__What you are asked to do__: Transcribe every record verbatim.

__Plain-text document sources__:

··········

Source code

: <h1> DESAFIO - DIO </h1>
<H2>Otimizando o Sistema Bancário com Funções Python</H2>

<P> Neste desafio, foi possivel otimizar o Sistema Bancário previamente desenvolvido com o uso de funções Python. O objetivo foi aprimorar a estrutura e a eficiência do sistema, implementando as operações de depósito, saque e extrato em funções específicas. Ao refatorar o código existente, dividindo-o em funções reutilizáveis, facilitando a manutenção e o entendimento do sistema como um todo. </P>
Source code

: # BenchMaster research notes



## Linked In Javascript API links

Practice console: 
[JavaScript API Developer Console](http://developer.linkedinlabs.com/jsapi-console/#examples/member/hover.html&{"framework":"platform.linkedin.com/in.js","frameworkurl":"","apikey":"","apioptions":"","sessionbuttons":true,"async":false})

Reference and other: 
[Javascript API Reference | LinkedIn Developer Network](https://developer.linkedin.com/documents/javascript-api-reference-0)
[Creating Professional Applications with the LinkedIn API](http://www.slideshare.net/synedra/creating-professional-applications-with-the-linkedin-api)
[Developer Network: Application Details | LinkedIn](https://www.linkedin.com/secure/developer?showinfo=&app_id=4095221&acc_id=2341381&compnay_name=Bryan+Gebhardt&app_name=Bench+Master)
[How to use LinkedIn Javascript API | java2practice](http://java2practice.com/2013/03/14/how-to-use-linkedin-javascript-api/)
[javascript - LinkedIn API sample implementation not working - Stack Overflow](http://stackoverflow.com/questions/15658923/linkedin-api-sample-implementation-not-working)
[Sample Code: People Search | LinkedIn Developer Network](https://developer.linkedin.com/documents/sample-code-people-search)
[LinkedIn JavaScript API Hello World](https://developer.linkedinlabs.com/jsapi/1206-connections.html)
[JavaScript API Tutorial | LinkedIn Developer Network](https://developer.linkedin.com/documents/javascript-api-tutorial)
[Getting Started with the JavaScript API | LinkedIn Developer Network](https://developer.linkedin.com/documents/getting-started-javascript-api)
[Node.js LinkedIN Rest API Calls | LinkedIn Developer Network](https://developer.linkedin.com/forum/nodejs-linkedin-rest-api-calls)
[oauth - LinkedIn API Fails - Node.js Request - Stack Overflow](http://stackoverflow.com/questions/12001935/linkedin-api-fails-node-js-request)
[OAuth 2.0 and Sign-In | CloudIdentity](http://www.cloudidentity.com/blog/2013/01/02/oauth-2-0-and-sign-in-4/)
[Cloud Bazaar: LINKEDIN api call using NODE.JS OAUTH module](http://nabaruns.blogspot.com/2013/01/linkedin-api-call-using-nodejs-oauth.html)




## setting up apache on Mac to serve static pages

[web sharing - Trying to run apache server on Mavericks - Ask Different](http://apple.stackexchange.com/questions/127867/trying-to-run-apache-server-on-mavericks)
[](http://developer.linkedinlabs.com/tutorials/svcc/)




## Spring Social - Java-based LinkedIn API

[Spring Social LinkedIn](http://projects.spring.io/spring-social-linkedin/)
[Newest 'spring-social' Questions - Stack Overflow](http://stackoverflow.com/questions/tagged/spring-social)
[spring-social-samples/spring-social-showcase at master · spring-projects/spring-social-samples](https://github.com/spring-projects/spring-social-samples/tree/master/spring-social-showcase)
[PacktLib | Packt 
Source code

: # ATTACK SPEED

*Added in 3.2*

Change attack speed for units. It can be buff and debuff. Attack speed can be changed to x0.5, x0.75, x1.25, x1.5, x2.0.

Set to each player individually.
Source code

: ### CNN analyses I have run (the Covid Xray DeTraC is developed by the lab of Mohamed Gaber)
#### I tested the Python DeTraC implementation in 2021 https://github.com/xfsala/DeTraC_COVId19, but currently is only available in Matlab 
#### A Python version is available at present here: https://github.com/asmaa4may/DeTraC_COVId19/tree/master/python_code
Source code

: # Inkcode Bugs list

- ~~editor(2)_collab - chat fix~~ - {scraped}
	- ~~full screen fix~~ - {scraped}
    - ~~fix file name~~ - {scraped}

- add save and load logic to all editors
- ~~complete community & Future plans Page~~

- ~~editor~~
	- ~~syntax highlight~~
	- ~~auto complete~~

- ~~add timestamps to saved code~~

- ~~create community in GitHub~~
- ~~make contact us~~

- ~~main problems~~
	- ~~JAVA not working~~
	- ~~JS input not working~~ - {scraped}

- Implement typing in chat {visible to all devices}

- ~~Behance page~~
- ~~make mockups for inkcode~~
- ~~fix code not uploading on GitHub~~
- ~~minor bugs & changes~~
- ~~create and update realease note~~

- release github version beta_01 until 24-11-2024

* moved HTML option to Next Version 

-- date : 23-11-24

··········

__Response to this task__:
Source code

: <h1> DESAFIO - DIO </h1>
<H2>Otimizando o Sistema Bancário com Funções Python</H2>

<P> Neste desafio, foi possivel otimizar o Sistema Bancário previamente desenvolvido com o uso de funções Python. O objetivo foi aprimorar a estrutura e a eficiência do sistema, implementando as operações de depósito, saque e extrato em funções específicas. Ao refatorar o código existente, dividindo-o em funções reutilizáveis, facilitando a manutenção e o entendimento do sistema como um todo. </P>
Source code

: # BenchMaster research notes



## Linked In Javascript API links

Practice console: 
[JavaScript API Developer Console](http://developer.linkedinlabs.com/jsapi-console/#examples/member/hover.html&{"framework":"platform.linkedin.com/in.js","frameworkurl":"","apikey":"","apioptions":"","sessionbuttons":true,"async":false})

Reference and other: 
[Javascript API Reference | LinkedIn Developer Network](https://developer.linkedin.com/documents/javascript-api-reference-0)
[Creating Professional Applications with the LinkedIn API](http://www.slideshare.net/synedra/creating-professional-applications-with-the-linkedin-api)
[Developer Network: Application Details | LinkedIn](https://www.linkedin.com/secure/developer?showinfo=&app_id=4095221&acc_id=2341381&compnay_name=Bryan+Gebhardt&app_name=Bench+Master)
[How to use LinkedIn Javascript API | java2practice](http://java2practice.com/2013/03/14/how-to-use-linkedin-javascript-api/)
[javascript - LinkedIn API sample implementation not working - Stack Overflow](http://stackoverflow.com/questions/15658923/linkedin-api-sample-implementation-not-working)
[Sample Code: People Search | LinkedIn Developer Network](https://developer.linkedin.com/documents/sample-code-people-search)
[LinkedIn JavaScript API Hello World](https://developer.linkedinlabs.com/jsapi/1206-connections.html)
[JavaScript API Tutorial | LinkedIn Developer Network](https://developer.linkedin.com/documents/javascript-api-tutorial)
[Getting Started with the JavaScript API | LinkedIn Developer Network](https://developer.linkedin.com/documents/getting-started-javascript-api)
[Node.js LinkedIN Rest API Calls | LinkedIn Developer Network](https://developer.linkedin.com/forum/nodejs-linkedin-rest-api-calls)
[oauth - LinkedIn API Fails - Node.js Request - Stack Overflow](http://stackoverflow.com/questions/12001935/linkedin-api-fails-node-js-request)
[OAuth 2.0 and Sign-In | CloudIdentity](http://www.cloudidentity.com/blog/2013/01/02/oauth-2-0-and-sign-in-4/)
[Cloud Bazaar: LINKEDIN api call using NODE.JS OAUTH module](http://nabaruns.blogspot.com/2013/01/linkedin-api-call-using-nodejs-oauth.html)




## setting up apache on Mac to serve static pages

[web sharing - Trying to run apache server on Mavericks - Ask Different](http://apple.stackexchange.com/questions/127867/trying-to-run-apache-server-on-mavericks)
[](http://developer.linkedinlabs.com/tutorials/svcc/)




## Spring Social - Java-based LinkedIn API

[Spring Social LinkedIn](http://projects.spring.io/spring-social-linkedin/)
[Newest 'spring-social' Questions - Stack Overflow](http://stackoverflow.com/questions/tagged/spring-social)
[spring-social-samples/spring-social-showcase at master · spring-projects/spring-social-samples](https://github.com/spring-projects/spring-social-samples/tree/master/spring-social-showcase)
[PacktLib | Packt 
Source code

: # ATTACK SPEED

*Added in 3.2*

Change attack speed for units. It can be buff and debuff. Attack speed can be changed to x0.5, x0.75, x1.25, x1.5, x2.0.

Set to each player individually.
Source code

: ### CNN analyses I have run (the Covid Xray DeTraC is developed by the lab of Mohamed Gaber)
#### I tested the Python DeTraC implementation in 2021 https://github.com/xfsala/DeTraC_COVId19, but currently is only available in Matlab 
#### A Python version is available at present here: https://github.com/asmaa4may/DeTraC_COVId19/tree/master/python_code
Source code

: # Inkcode Bugs list

- ~~editor(2)_collab - chat fix~~ - {scraped}
	- ~~full screen fix~~ - {scraped}
    - ~~fix file name~~ - {scraped}

- add save and load logic to all editors
- ~~complete community & Future plans Page~~

- ~~editor~~
	- ~~syntax highlight~~
	- ~~auto complete~~

- ~~add timestamps to saved code~~

- ~~create community in GitHub~~
- ~~make contact us~~

- ~~main problems~~
	- ~~JAVA not working~~
	- ~~JS input not working~~ - {scraped}

- Implement typing in chat {visible to all devices}

- ~~Behance page~~
- ~~make mockups for inkcode~~
- ~~fix code not uploading on GitHub~~
- ~~minor bugs & changes~~
- ~~create and update realease note~~

- release github version beta_01 until 24-11-2024

* moved HTML option to Next Version 

-- date : 23-11-24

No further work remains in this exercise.